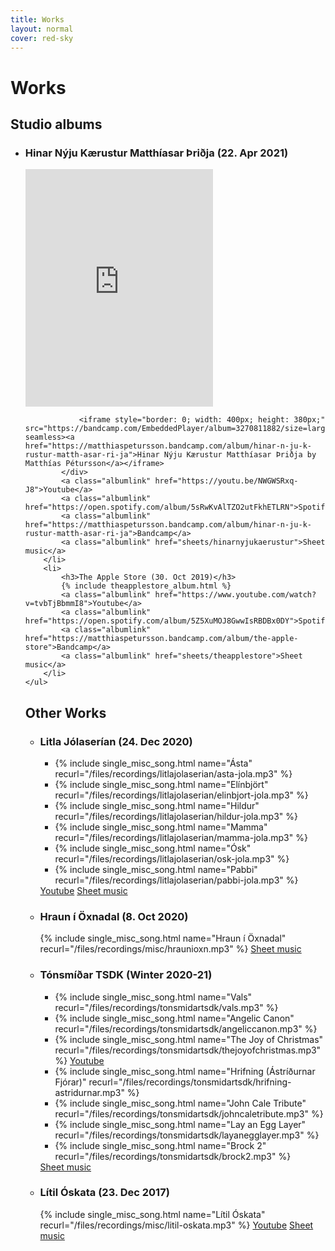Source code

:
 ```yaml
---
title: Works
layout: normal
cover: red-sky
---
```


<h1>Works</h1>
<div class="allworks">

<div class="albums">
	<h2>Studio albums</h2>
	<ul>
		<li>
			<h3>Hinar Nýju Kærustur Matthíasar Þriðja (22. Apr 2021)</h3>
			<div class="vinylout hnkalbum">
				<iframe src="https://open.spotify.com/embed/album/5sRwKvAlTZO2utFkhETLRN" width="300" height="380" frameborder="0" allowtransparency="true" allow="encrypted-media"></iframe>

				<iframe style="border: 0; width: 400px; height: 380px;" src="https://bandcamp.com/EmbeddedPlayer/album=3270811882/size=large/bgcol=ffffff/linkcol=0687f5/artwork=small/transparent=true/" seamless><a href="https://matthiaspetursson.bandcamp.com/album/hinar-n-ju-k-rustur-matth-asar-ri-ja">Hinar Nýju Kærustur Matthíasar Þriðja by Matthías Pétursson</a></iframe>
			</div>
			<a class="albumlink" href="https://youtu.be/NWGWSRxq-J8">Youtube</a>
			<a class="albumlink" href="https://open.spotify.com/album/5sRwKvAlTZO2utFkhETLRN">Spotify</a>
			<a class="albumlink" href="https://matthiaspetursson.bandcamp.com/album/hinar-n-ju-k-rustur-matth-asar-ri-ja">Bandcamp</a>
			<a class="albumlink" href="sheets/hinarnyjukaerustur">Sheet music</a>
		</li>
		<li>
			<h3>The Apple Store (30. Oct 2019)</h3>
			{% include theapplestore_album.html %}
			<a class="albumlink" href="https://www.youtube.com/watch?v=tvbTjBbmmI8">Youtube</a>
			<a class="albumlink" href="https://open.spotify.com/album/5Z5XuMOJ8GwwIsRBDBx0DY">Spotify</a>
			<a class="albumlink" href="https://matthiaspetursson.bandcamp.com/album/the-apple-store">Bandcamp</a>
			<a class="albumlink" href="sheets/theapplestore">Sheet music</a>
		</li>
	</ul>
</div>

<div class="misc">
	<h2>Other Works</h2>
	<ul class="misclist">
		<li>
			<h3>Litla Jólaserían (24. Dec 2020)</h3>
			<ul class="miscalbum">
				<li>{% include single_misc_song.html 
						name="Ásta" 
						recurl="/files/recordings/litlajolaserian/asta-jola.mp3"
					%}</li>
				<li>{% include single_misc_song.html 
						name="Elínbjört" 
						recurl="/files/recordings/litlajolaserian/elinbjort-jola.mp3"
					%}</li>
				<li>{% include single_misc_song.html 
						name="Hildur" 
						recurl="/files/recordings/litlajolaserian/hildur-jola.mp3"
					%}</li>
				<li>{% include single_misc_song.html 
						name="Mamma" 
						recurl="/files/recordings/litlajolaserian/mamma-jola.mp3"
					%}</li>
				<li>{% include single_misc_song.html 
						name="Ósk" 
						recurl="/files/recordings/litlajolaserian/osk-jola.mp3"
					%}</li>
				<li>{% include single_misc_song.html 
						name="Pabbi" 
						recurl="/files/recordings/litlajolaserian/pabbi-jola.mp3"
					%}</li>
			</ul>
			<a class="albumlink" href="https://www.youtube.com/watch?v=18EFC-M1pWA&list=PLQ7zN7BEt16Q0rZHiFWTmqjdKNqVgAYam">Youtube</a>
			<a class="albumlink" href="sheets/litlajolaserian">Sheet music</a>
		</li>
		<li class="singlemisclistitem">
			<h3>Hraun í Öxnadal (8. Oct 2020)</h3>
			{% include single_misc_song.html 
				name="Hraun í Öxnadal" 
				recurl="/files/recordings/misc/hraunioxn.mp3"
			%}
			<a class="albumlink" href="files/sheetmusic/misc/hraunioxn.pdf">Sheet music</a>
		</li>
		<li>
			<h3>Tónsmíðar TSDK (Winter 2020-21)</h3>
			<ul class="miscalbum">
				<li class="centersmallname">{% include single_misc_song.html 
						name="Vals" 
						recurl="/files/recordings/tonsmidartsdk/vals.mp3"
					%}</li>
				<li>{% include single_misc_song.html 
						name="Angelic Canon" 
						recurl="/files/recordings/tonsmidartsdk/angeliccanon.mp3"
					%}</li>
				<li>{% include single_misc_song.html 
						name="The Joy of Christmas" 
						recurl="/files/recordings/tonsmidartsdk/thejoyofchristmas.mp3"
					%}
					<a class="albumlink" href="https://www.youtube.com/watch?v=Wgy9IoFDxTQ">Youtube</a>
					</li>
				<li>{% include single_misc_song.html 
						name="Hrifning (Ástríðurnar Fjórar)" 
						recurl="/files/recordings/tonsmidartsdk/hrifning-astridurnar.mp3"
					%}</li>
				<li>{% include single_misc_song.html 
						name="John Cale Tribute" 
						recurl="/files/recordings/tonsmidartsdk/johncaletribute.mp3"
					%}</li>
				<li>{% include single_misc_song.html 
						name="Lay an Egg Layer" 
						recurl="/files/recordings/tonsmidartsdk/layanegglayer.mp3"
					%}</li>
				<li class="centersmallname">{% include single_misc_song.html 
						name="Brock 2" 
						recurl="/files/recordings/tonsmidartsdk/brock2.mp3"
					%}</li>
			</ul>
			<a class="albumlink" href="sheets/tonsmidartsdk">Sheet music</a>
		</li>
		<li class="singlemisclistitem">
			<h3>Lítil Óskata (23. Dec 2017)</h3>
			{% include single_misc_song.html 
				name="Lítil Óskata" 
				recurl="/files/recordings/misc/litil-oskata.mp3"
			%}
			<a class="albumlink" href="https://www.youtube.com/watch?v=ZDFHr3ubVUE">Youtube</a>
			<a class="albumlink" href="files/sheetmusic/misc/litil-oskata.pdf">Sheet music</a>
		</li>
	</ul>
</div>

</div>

**WHAT IS BEING ASKED**
Show the lines above that have the word "open".

**TASK ANSWER**
				<iframe src="https://open.spotify.com/embed/album/5sRwKvAlTZO2utFkhETLRN" width="300" height="380" frameborder="0" allowtransparency="true" allow="encrypted-media"></iframe>
			<a class="albumlink" href="https://open.spotify.com/album/5sRwKvAlTZO2utFkhETLRN">Spotify</a>
			<a class="albumlink" href="https://open.spotify.com/album/5Z5XuMOJ8GwwIsRBDBx0DY">Spotify</a>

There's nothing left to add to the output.